### Work item:
Your task is to give the listing below back word for word, pictures excluded.

### Material for this task:

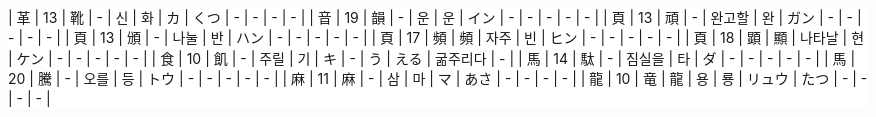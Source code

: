 |  革  | 13  |   靴   |  -  |       신       |    화     |     カ      |     くつ     |          -           |           -           |             -              |  -   |
|  音  | 19  |   韻   |  -  |       운       |    운     |     イン     |     -      |          -           |           -           |             -              |  -   |
|  頁  | 13  |   頑   |  -  |      완고할      |    완     |     ガン     |     -      |          -           |           -           |             -              |  -   |
|  頁  | 13  |   頒   |  -  |      나눌       |    반     |     ハン     |     -      |          -           |           -           |             -              |  -   |
|  頁  | 17  |   頻   |  頻  |      자주       |    빈     |     ヒン     |     -      |          -           |           -           |             -              |  -   |
|  頁  | 18  |   顕   |  顯  |      나타날      |    현     |     ケン     |     -      |          -           |           -           |             -              |  -   |
|  食  | 10  |   飢   |  -  |      주릴       |    기     |     キ      |     -      |          う           |          える           |            굶주리다            |  -   |
|  馬  | 14  |   駄   |  -  |      짐실을      |    타     |     ダ      |     -      |          -           |           -           |             -              |  -   |
|  馬  | 20  |   騰   |  -  |      오를       |    등     |     トウ     |     -      |          -           |           -           |             -              |  -   |
|  麻  | 11  |   麻   |  -  |       삼       |    마     |     マ      |     あさ     |          -           |           -           |             -              |  -   |
|  龍  | 10  |   竜   |  龍  |       용       |    룡     |    リュウ     |     たつ     |          -           |           -           |             -              |  -   |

### Output:
Source code

: |  革  | 13  |   靴   |  -  |       신       |    화     |     カ      |     くつ     |          -           |           -           |             -              |  -   |
|  音  | 19  |   韻   |  -  |       운       |    운     |     イン     |     -      |          -           |           -           |             -              |  -   |
|  頁  | 13  |   頑   |  -  |      완고할      |    완     |     ガン     |     -      |          -           |           -           |             -              |  -   |
|  頁  | 13  |   頒   |  -  |      나눌       |    반     |     ハン     |     -      |          -           |           -           |             -              |  -   |
|  頁  | 17  |   頻   |  頻  |      자주       |    빈     |     ヒン     |     -      |          -           |           -           |             -              |  -   |
|  頁  | 18  |   顕   |  顯  |      나타날      |    현     |     ケン     |     -      |          -           |           -           |             -              |  -   |
|  食  | 10  |   飢   |  -  |      주릴       |    기     |     キ      |     -      |          う           |          える           |            굶주리다            |  -   |
|  馬  | 14  |   駄   |  -  |      짐실을      |    타     |     ダ      |     -      |          -           |           -           |             -              |  -   |
|  馬  | 20  |   騰   |  -  |      오를       |    등     |     トウ     |     -      |          -           |           -           |             -              |  -   |
|  麻  | 11  |   麻   |  -  |       삼       |    마     |     マ      |     あさ     |          -           |           -           |             -              |  -   |
|  龍  | 10  |   竜   |  龍  |       용       |    룡     |    リュウ     |     たつ     |          -           |           -           |             -              |  -   |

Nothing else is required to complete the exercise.